Data Centers optimize

Storage virtualization: Pros and cons

Scott Reeves takes a look at the advantages and disadvantages of storage virtualization.

virtualization.in.the.data.center.jpg
Storage virtualization is not new, and there are several different approaches to it. One virtualization method might mean clumping all your storage into a big virtual storage pool and provisioning these storage pools to a server that then handles the provisioning of storage to other servers. No matter the method, the main difference now is the scale.

Host-based

One type of virtualization is host-based. This means using software on the hosts such as Logical Volume Manager (LVM). LVM is a way of mapping the physical disks to logical pools of storage. Host-based virtualization can use software such as LVM to create a pool of disks. The pool of disks can then be allocated to servers. It does not matter where the disk is provisioned from; it could be a SAN, or a NAS, or direct attached storage.

Storage devices have had abstraction of the physical to the logical for many years. Storage systems can usually be configured in RAID 0, 1, 10 or any other RAID configuration you may require. Once the configuration is completed, the creation of logical volumes can be carried out. When the logical volumes are assigned to a server, the server “sees” them as a disk. In reality, the data on the disk could be spread over several physical disks. However, the actual logical volume is presented to a host as one disk, and appears that way to the host. A further layer of virtualization can be added at the host by using host-based virtualization such as LVM.

Appliance-based

What about if you want a disk pool that spans two or more (maybe many more) storage arrays? A further layer of storage virtualization allows this. This is the appliance type model of storage virtualization. In this model, a node controls the provisioning of storage from the storage devices to the servers. This node is usually two or more servers. One server actually does the I/O type work, whilst the others act as failovers.
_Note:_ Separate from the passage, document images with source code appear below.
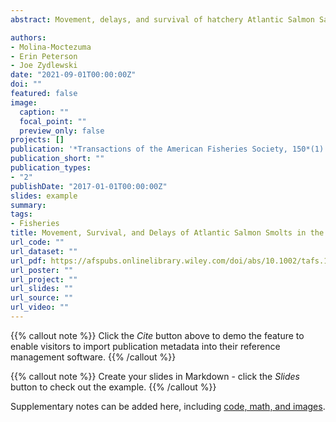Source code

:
 ```yaml
---
abstract: Movement, delays, and survival of hatchery Atlantic Salmon Salmo salar smolts were evaluated through the Piscataquis River, a tributary of the Penobscot River in Maine, USA. We explored the effects of the river's four dams (Guilford, Dover, Browns Mill, and Howland dams) from 2005 to 2019. During this period, the downstream-most dam (Howland Dam) transitioned from full hydropower generation to seasonal turbine shutdowns and later was decommissioned with the construction of a nature-like fish bypass in 2016. We estimated survival through open-river reaches and at each dam using acoustic telemetry (n = 1,611). Dams decreased survival, with per-river-kilometer (rkm) apparent survival averages of 0.972, 0.951, and 0.990 for Guilford, Dover, and Browns Mill dams compared to a per-rkm survival of 0.999 for open-river reaches. Turbine shutdowns increased survival at Howland Dam (to around 0.95), which was further increased by the nature-like fish bypass (0.99). We used radiotelemetry in 2019 (n = 75) and demonstrated that approximately one-third of the fish used the bypass, while the remaining fish used alternative routes. Smolts successfully passing the three upstream dams had lower apparent survival through Howland Dam than smolts that were released upstream of Howland Dam. Although smolts passing Browns Mill Dam had high survival, the dam caused extended delays, with median delay times surpassing 48 h in most years. Most of the delays caused by Browns Mill Dam occurred after fish had passed the dam and may indicate a sublethal effect of passage. Overall, while survival through Howland Dam has improved, passage and delays at the three upstream dams in aggregate represent a critical impediment to the effective use of the high-quality spawning habitat found upstream

authors:
- Molina-Moctezuma
- Erin Peterson
- Joe Zydlewski
date: "2021-09-01T00:00:00Z"
doi: ""
featured: false
image:
  caption: ""
  focal_point: ""
  preview_only: false
projects: []
publication: '*Transactions of the American Fisheries Society, 150*(1)'
publication_short: ""
publication_types:
- "2"
publishDate: "2017-01-01T00:00:00Z"
slides: example
summary: 
tags:
- Fisheries
title: Movement, Survival, and Delays of Atlantic Salmon Smolts in the Piscataquis River, Maine, USA
url_code: ""
url_dataset: ""
url_pdf: https://afspubs.onlinelibrary.wiley.com/doi/abs/10.1002/tafs.10289
url_poster: ""
url_project: ""
url_slides: ""
url_source: ""
url_video: ""
---
```


{{% callout note %}}
Click the *Cite* button above to demo the feature to enable visitors to import publication metadata into their reference management software.
{{% /callout %}}

{{% callout note %}}
Create your slides in Markdown - click the *Slides* button to check out the example.
{{% /callout %}}

Supplementary notes can be added here, including [code, math, and images](https://wowchemy.com/docs/writing-markdown-latex/).
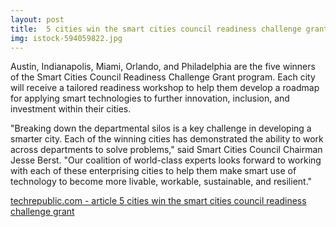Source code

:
 ```yaml
---
layout: post
title:  5 cities win the smart cities council readiness challenge grant 
img: istock-594059822.jpg
---
```

Austin, Indianapolis, Miami, Orlando, and Philadelphia are the five winners of the Smart Cities Council Readiness Challenge Grant program. Each city will receive a tailored readiness workshop to help them develop a roadmap for applying smart technologies to further innovation, inclusion, and investment within their cities.

"Breaking down the departmental silos is a key challenge in developing a smarter city. Each of the winning cities has demonstrated the ability to work across departments to solve problems," said Smart Cities Council Chairman Jesse Berst. "Our coalition of world-class experts looks forward to working with each of these enterprising cities to help them make smart use of technology to become more livable, workable, sustainable, and resilient."

<a href="http://www.techrepublic.com/article/five-cities-win-the-smart-cities-council-readiness-challenge-grant/">techrepublic.com - article 5 cities win the smart cities council readiness challenge grant </a>

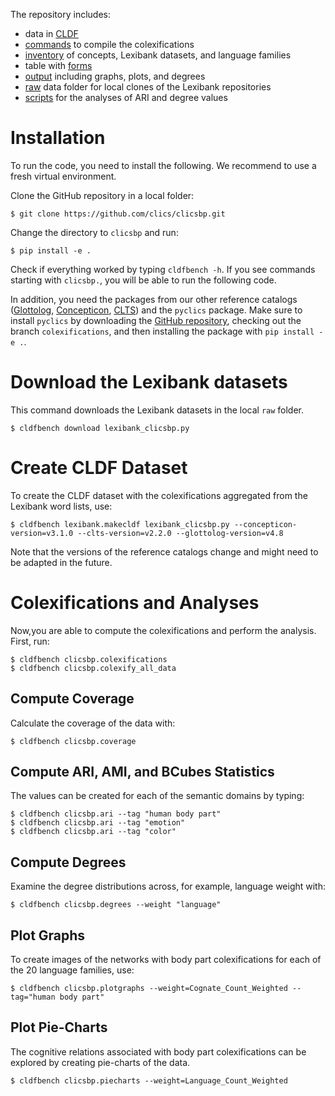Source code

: The repository includes:

- data in [CLDF](/cldf)
- [commands](/clicsbpcommands) to compile the colexifications
- [inventory](/etc) of concepts, Lexibank datasets, and language families 
- table with [forms](/examples/clicsbp.tsv)
- [output](/output) including graphs, plots, and degrees
- [raw](/raw) data folder for local clones of the Lexibank repositories
- [scripts](/scripts) for the analyses of ARI and degree values


# Installation

To run the code, you need to install the following. We recommend to use a fresh virtual environment.

Clone the GitHub repository in a local folder:

```
$ git clone https://github.com/clics/clicsbp.git
```

Change the directory to `clicsbp` and run:

```
$ pip install -e .
```

Check if everything worked by typing `cldfbench -h`. If you see commands starting with `clicsbp.`, you will be able to run the following code.

In addition, you need the packages from our other reference catalogs ([Glottolog](https://pypi.org/project/pyglottolog/), [Concepticon](https://pypi.org/project/pyconcepticon/), [CLTS](https://pypi.org/project/pyclts/)) and the `pyclics` package. Make sure to install `pyclics` by downloading the [GitHub repository](https://github.com/clics/pyclics), checking out the branch `colexifications`, and then installing the package with `pip install -e .`.


# Download the Lexibank datasets

This command downloads the Lexibank datasets in the local `raw` folder. 

```
$ cldfbench download lexibank_clicsbp.py
```


# Create CLDF Dataset

To create the CLDF dataset with the colexifications aggregated from the Lexibank word lists, use:

```
$ cldfbench lexibank.makecldf lexibank_clicsbp.py --concepticon-version=v3.1.0 --clts-version=v2.2.0 --glottolog-version=v4.8
```

Note that the versions of the reference catalogs change and might need to be adapted in the future.


# Colexifications and Analyses

Now,you are able to compute the colexifications and perform the analysis. First, run:

```
$ cldfbench clicsbp.colexifications
$ cldfbench clicsbp.colexify_all_data
```

## Compute Coverage

Calculate the coverage of the data with:

```
$ cldfbench clicsbp.coverage
```

## Compute ARI, AMI, and BCubes Statistics

The values can be created for each of the semantic domains by typing:

```
$ cldfbench clicsbp.ari --tag "human body part"
$ cldfbench clicsbp.ari --tag "emotion"
$ cldfbench clicsbp.ari --tag "color"
```

## Compute Degrees

Examine the degree distributions across, for example, language weight with:

```
$ cldfbench clicsbp.degrees --weight "language"
```

## Plot Graphs

To create images of the networks with body part colexifications for each of the 20 language families, use:

```
$ cldfbench clicsbp.plotgraphs --weight=Cognate_Count_Weighted --tag="human body part"
```

## Plot Pie-Charts

The cognitive relations associated with body part colexifications can be explored by creating pie-charts of the data.

```
$ cldfbench clicsbp.piecharts --weight=Language_Count_Weighted
```
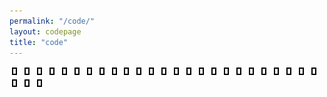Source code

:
 ```yaml
---
permalink: "/code/"
layout: codepage
title: "code"
---
```


[![](/assets/img/tofu.svg)](#)
[![](/assets/img/tofu.svg)](#)
[![](/assets/img/tofu.svg)](#)
[![](/assets/img/tofu.svg)](#)
[![](/assets/img/tofu.svg)](#)
[![](/assets/img/tofu.svg)](#)
[![](/assets/img/tofu.svg)](#)
[![](/assets/img/tofu.svg)](#)
[![](/assets/img/tofu.svg)](#)
[![](/assets/img/tofu.svg)](#)
[![](/assets/img/tofu.svg)](#)
[![](/assets/img/tofu.svg)](#)
[![](/assets/img/tofu.svg)](#)
[![](/assets/img/tofu.svg)](#)
[![](/assets/img/tofu.svg)](#)
[![](/assets/img/tofu.svg)](#)
[![](/assets/img/tofu.svg)](#)
[![](/assets/img/tofu.svg)](#)
[![](/assets/img/tofu.svg)](#)
[![](/assets/img/tofu.svg)](#)
[![](/assets/img/tofu.svg)](#)
[![](/assets/img/tofu.svg)](#)
[![](/assets/img/tofu.svg)](#)
[![](/assets/img/tofu.svg)](#)
[![](/assets/img/tofu.svg)](#)
[![](/assets/img/tofu.svg)](#)
[![](/assets/img/tofu.svg)](#)
[![](/assets/img/tofu.svg)](#)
The idea of appliance storage virtualization is similar to a volume group in LVM. The difference is the scale; one or more storage arrays are clumped together to create storage pools. Depending on the vendor, you can then create virtual disks (IBM call them vdisks, for example). The virtual disks can then be allocated to the servers (which still see them as a disk) and host based virtualization can be used on the server side.

What advantages does this have? For one thing, you can have more than one type of storage array attached to your SAN, but it does not look any different to the servers. For another, you can often do migrations swiftly. Virtualization on this scale usually comes with software mirroring, making migration of data fast and with little or no downtime to the applications using the storage.
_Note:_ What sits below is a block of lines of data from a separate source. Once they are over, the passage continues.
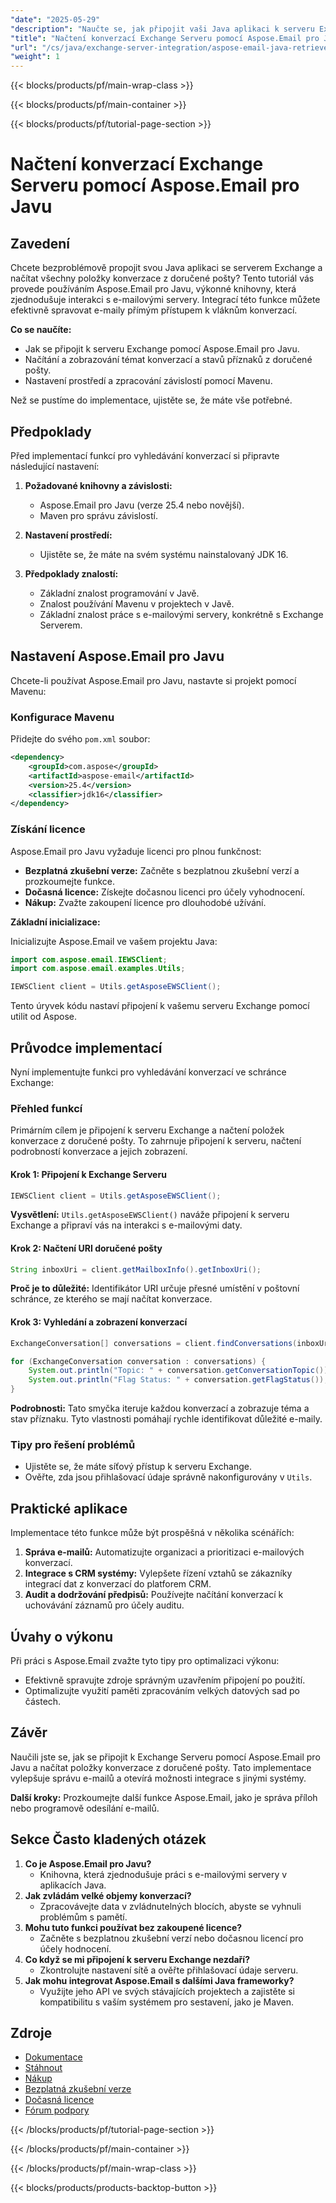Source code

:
 ```yaml
---
"date": "2025-05-29"
"description": "Naučte se, jak připojit vaši Java aplikaci k serveru Exchange a efektivně načítat položky konverzace pomocí Aspose.Email pro Javu. Začněte s naším podrobným návodem."
"title": "Načtení konverzací Exchange Serveru pomocí Aspose.Email pro Javu"
"url": "/cs/java/exchange-server-integration/aspose-email-java-retrieve-exchange-server-conversations/"
"weight": 1
---
```


{{< blocks/products/pf/main-wrap-class >}}

{{< blocks/products/pf/main-container >}}

{{< blocks/products/pf/tutorial-page-section >}}
# Načtení konverzací Exchange Serveru pomocí Aspose.Email pro Javu

## Zavedení

Chcete bezproblémově propojit svou Java aplikaci se serverem Exchange a načítat všechny položky konverzace z doručené pošty? Tento tutoriál vás provede používáním Aspose.Email pro Javu, výkonné knihovny, která zjednodušuje interakci s e-mailovými servery. Integrací této funkce můžete efektivně spravovat e-maily přímým přístupem k vláknům konverzací.

**Co se naučíte:**
- Jak se připojit k serveru Exchange pomocí Aspose.Email pro Javu.
- Načítání a zobrazování témat konverzací a stavů příznaků z doručené pošty.
- Nastavení prostředí a zpracování závislostí pomocí Mavenu.

Než se pustíme do implementace, ujistěte se, že máte vše potřebné.

## Předpoklady

Před implementací funkcí pro vyhledávání konverzací si připravte následující nastavení:

1. **Požadované knihovny a závislosti:**
   - Aspose.Email pro Javu (verze 25.4 nebo novější).
   - Maven pro správu závislostí.

2. **Nastavení prostředí:**
   - Ujistěte se, že máte na svém systému nainstalovaný JDK 16.

3. **Předpoklady znalostí:**
   - Základní znalost programování v Javě.
   - Znalost používání Mavenu v projektech v Javě.
   - Základní znalost práce s e-mailovými servery, konkrétně s Exchange Serverem.

## Nastavení Aspose.Email pro Javu

Chcete-li používat Aspose.Email pro Javu, nastavte si projekt pomocí Mavenu:

### Konfigurace Mavenu

Přidejte do svého `pom.xml` soubor:

```xml
<dependency>
    <groupId>com.aspose</groupId>
    <artifactId>aspose-email</artifactId>
    <version>25.4</version>
    <classifier>jdk16</classifier>
</dependency>
```

### Získání licence

Aspose.Email pro Javu vyžaduje licenci pro plnou funkčnost:
- **Bezplatná zkušební verze:** Začněte s bezplatnou zkušební verzí a prozkoumejte funkce.
- **Dočasná licence:** Získejte dočasnou licenci pro účely vyhodnocení.
- **Nákup:** Zvažte zakoupení licence pro dlouhodobé užívání.

**Základní inicializace:**

Inicializujte Aspose.Email ve vašem projektu Java:

```java
import com.aspose.email.IEWSClient;
import com.aspose.email.examples.Utils;

IEWSClient client = Utils.getAsposeEWSClient();
```

Tento úryvek kódu nastaví připojení k vašemu serveru Exchange pomocí utilit od Aspose.

## Průvodce implementací

Nyní implementujte funkci pro vyhledávání konverzací ve schránce Exchange:

### Přehled funkcí

Primárním cílem je připojení k serveru Exchange a načtení položek konverzace z doručené pošty. To zahrnuje připojení k serveru, načtení podrobností konverzace a jejich zobrazení.

#### Krok 1: Připojení k Exchange Serveru

```java
IEWSClient client = Utils.getAsposeEWSClient();
```

**Vysvětlení:** `Utils.getAsposeEWSClient()` naváže připojení k serveru Exchange a připraví vás na interakci s e-mailovými daty.

#### Krok 2: Načtení URI doručené pošty

```java
String inboxUri = client.getMailboxInfo().getInboxUri();
```

**Proč je to důležité:** Identifikátor URI určuje přesné umístění v poštovní schránce, ze kterého se mají načítat konverzace.

#### Krok 3: Vyhledání a zobrazení konverzací

```java
ExchangeConversation[] conversations = client.findConversations(inboxUri);

for (ExchangeConversation conversation : conversations) {
    System.out.println("Topic: " + conversation.getConversationTopic());
    System.out.println("Flag Status: " + conversation.getFlagStatus());
}
```

**Podrobnosti:** Tato smyčka iteruje každou konverzací a zobrazuje téma a stav příznaku. Tyto vlastnosti pomáhají rychle identifikovat důležité e-maily.

### Tipy pro řešení problémů

- Ujistěte se, že máte síťový přístup k serveru Exchange.
- Ověřte, zda jsou přihlašovací údaje správně nakonfigurovány v `Utils`.

## Praktické aplikace

Implementace této funkce může být prospěšná v několika scénářích:
1. **Správa e-mailů:** Automatizujte organizaci a prioritizaci e-mailových konverzací.
2. **Integrace s CRM systémy:** Vylepšete řízení vztahů se zákazníky integrací dat z konverzací do platforem CRM.
3. **Audit a dodržování předpisů:** Používejte načítání konverzací k uchovávání záznamů pro účely auditu.

## Úvahy o výkonu

Při práci s Aspose.Email zvažte tyto tipy pro optimalizaci výkonu:
- Efektivně spravujte zdroje správným uzavřením připojení po použití.
- Optimalizujte využití paměti zpracováním velkých datových sad po částech.

## Závěr

Naučili jste se, jak se připojit k Exchange Serveru pomocí Aspose.Email pro Javu a načítat položky konverzace z doručené pošty. Tato implementace vylepšuje správu e-mailů a otevírá možnosti integrace s jinými systémy.

**Další kroky:** Prozkoumejte další funkce Aspose.Email, jako je správa příloh nebo programově odesílání e-mailů.

## Sekce Často kladených otázek

1. **Co je Aspose.Email pro Javu?**
   - Knihovna, která zjednodušuje práci s e-mailovými servery v aplikacích Java.
2. **Jak zvládám velké objemy konverzací?**
   - Zpracovávejte data v zvládnutelných blocích, abyste se vyhnuli problémům s pamětí.
3. **Mohu tuto funkci používat bez zakoupené licence?**
   - Začněte s bezplatnou zkušební verzí nebo dočasnou licencí pro účely hodnocení.
4. **Co když se mi připojení k serveru Exchange nezdaří?**
   - Zkontrolujte nastavení sítě a ověřte přihlašovací údaje serveru.
5. **Jak mohu integrovat Aspose.Email s dalšími Java frameworky?**
   - Využijte jeho API ve svých stávajících projektech a zajistěte si kompatibilitu s vaším systémem pro sestavení, jako je Maven.

## Zdroje

- [Dokumentace](https://reference.aspose.com/email/java/)
- [Stáhnout](https://releases.aspose.com/email/java/)
- [Nákup](https://purchase.aspose.com/buy)
- [Bezplatná zkušební verze](https://releases.aspose.com/email/java/)
- [Dočasná licence](https://purchase.aspose.com/temporary-license/)
- [Fórum podpory](https://forum.aspose.com/c/email/10)

{{< /blocks/products/pf/tutorial-page-section >}}

{{< /blocks/products/pf/main-container >}}

{{< /blocks/products/pf/main-wrap-class >}}

{{< blocks/products/products-backtop-button >}}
Another aspect of using this type of storage virtualization is manageability. Instead of someone having to manage multiple arrays, it can all be done on one console, possibly by one person. This is an advantage if there are many mid-range to enterprise level storage devices.

There are some disadvantages however. Whilst having a single console to manage all your storage sounds good in theory, it does have a significant disadvantage when it comes to upgrading the software on the node controlling the storage. Whilst software upgrades normally proceed smoothly, and failovers occur with no fuss, there is still a possibility that an upgrade fails, and the failover node hangs for some reason. This could lead to problems with applications using the provisioned storage.

Another problem is that the storage virtualization software may not scale in some areas, such as the number of virtual disks you can allocate. There are hard limits on the number of virtual disks you can allocate, which may not be an issue early on, but as the environment grows and more servers are added, you can start to bump into these limits.

Despite the disadvantages outlined above, there are still advantages to using appliance storage virtualization. It may be that the nodes that provision storage can be split up. This may negatively affect manageability, but it does make for a more robust environment, especially around software upgrade time on the nodes.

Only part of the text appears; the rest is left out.